Conventional wisdom says the drop is caused by an improving economy and a spate of local hiring.

But a much less obvious trend is at work, too. In several cases, large, empty office buildings are becoming condo or retail sites. As that happens through demolition or redevelopment, the vacancy rate is driven down.

It's a trend that's taking shape at downtown sites such as the Union Pacific building and on suburban corners in Ellisville. Some believe it could spell relief for landlords and eventually encourage new office construction.

For now, however, real estate brokers say the trend means the office market might not be as healthy as vacancy stats would indicate.

"What it really takes to fill office buildings is office jobs, and we just haven't had that many new ones yet," said Dennis DeSantis, senior director for Gateway Commercial LLC, a local real estate brokerage.

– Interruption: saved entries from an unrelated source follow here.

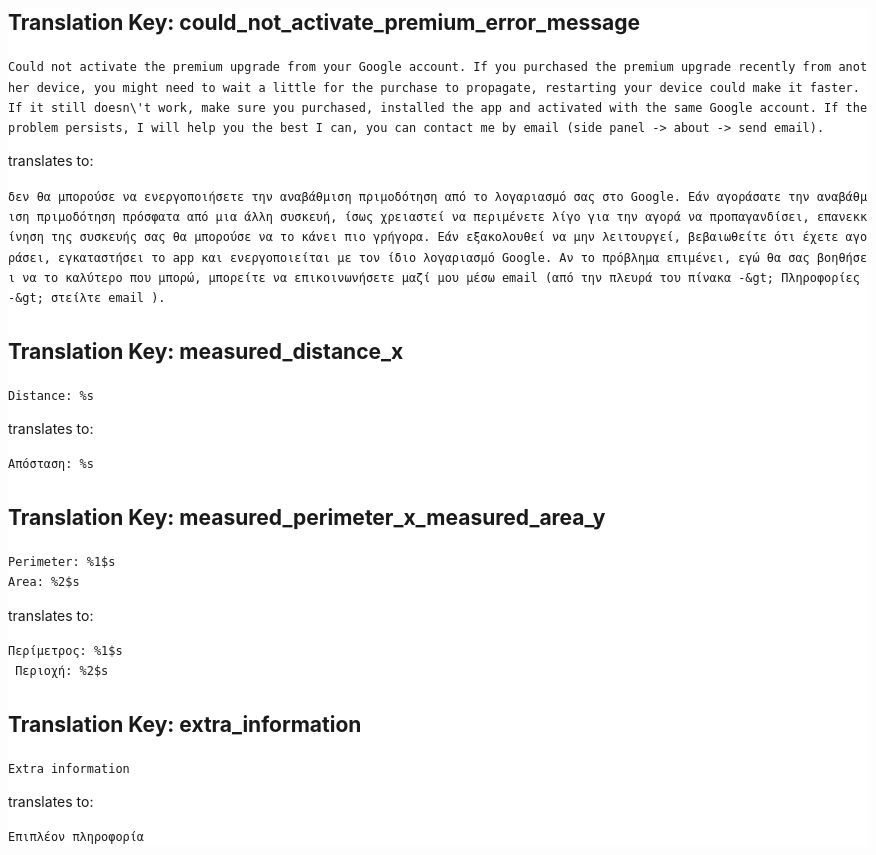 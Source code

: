 
## Translation Key: could_not_activate_premium_error_message
```
Could not activate the premium upgrade from your Google account. If you purchased the premium upgrade recently from another device, you might need to wait a little for the purchase to propagate, restarting your device could make it faster. If it still doesn\'t work, make sure you purchased, installed the app and activated with the same Google account. If the problem persists, I will help you the best I can, you can contact me by email (side panel -> about -> send email).
```
translates to:
```
δεν θα μπορούσε να ενεργοποιήσετε την αναβάθμιση πριμοδότηση από το λογαριασμό σας στο Google. Εάν αγοράσατε την αναβάθμιση πριμοδότηση πρόσφατα από μια άλλη συσκευή, ίσως χρειαστεί να περιμένετε λίγο για την αγορά να προπαγανδίσει, επανεκκίνηση της συσκευής σας θα μπορούσε να το κάνει πιο γρήγορα. Εάν εξακολουθεί να μην λειτουργεί, βεβαιωθείτε ότι έχετε αγοράσει, εγκαταστήσει το app και ενεργοποιείται με τον ίδιο λογαριασμό Google. Αν το πρόβλημα επιμένει, εγώ θα σας βοηθήσει να το καλύτερο που μπορώ, μπορείτε να επικοινωνήσετε μαζί μου μέσω email (από την πλευρά του πίνακα -&gt; Πληροφορίες -&gt; στείλτε email ).
```


## Translation Key: measured_distance_x
```
Distance: %s
```
translates to:
```
Απόσταση: %s
```


## Translation Key: measured_perimeter_x_measured_area_y
```
Perimeter: %1$s
Area: %2$s
```
translates to:
```
Περίμετρος: %1$s 
 Περιοχή: %2$s
```


## Translation Key: extra_information
```
Extra information
```
translates to:
```
Επιπλέον πληροφορία
```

Still, "Whenever you can take away some supply, it helps," he said

The majority of these projects involve redeveloping historic office towers. That trend marks an evolution from the recent flood of renovations of downtown warehouses into residential lofts.

As developers began to rehab these empty industrial buildings, the market for industrial leasing in St. Louis tightened up. Now, the same might be happening
with office buildings.

In the most recent example, the Lawrence Group announced plans this month to redevelop the empty Union Pacific office building at Tucker and Market streets
downtown.

The 1920s-era building held office workers until last year, when Union Pacific railroad moved 1,000 jobs to Omaha, Neb. When the $125 million project is finished, only a small swath of the building will be offices. The rest will be retail, apartments and condos.

Steve Smith, president of the Lawrence Group, said the "tremendous oveover-supply of older office space on the market" led his firm to seek a new use for the building.

"It's simply supply and demand at work here," Smith said. "There's more demand for housing than there is for offices, but there's less supply of housing."

Both locally and nationally, the office market went into a funk after the tech bust and recession of 2001. As thousands of workers lost jobs, large patches of
office space went vacant.

Locally, the hardest hit areas were downtown St. Louis and west St. Louis County. The regional office vacancy level topped 17 percent in 2003.

In 2004, employment in the St. Louis area began to grow for the first time in four years. As the vacancy rate has dipped to 14.5 percent, some landlords have
cheered.

But folks like DeSantis argue the main factor may not be an uptick in leasing. DeSantis counts 1.3 million square feet that's been taken off the market in the
form of conversions and tear-downs.

Depending on how the vacancy rate is calculated, that could mean a drop of up to 2 percentage points as weak buildings have gone away, he said.

One example is the former CitiMortgage building in Ellisville, which was demolished last year.

The sea green office building, which once held more than 1,000 employees, was emptied when CitiMortgage announced it would build a new headquarters in
O'Fallon, Mo.

Developer TriStar Business Communities took over the 275,000-square-foot building, at the corner Clayton and Clarkson roads, and tried to lease it to a new tenant before giving up last year.

Now, after tearing down the 1980s-era building, Centrum Properties of Chicago plans to build 80 townhouses, 120 condos and 185,000 square feet of retail shops.

Tony Bosworth, a local broker and developer, said the building was poorly located for a large office.

"The problem is that the office corridor is now clearly Highway 40 all the way out to Wentzville, and this site is away from that corridor," Bosworth said.

Other office sites that will become something else include the Pet Inc. headquarters building near Busch Stadium and the Marquette building in the heart of downtown. Both will become residential towers.

In pursuing these conversions, St. Louis area developers are following their peers in other large cities.

Locally, "I think you're eventually going to see two things happen," Smith said. "Eventually, all of the historic building will be converted. And then you're going to see new construction of office buildings again."

Or maybe, St. Louis will see the redevelopment of older offices into more-modern ones.

Still, the region isn't there yet, Smith said.

At a building in Midtown St. Louis, Hany Abounader faces a decision. Abounader, a real estate developer and broker, recently acquired the 1960s-era Council Plaza office building at South Grand Boulevard and Highway 40 (Interstate 64).

His quandary: Should the building be renovated into offices or residential units?

The answer, he said, could be offices, but only if a single large tenant emerges -- a long shot at best. Absent one, he'll go the more conservative route of condos, shunning a speculative development of an office building without tenants lined up.

"You'd have to be foolish to do that at this point," he said.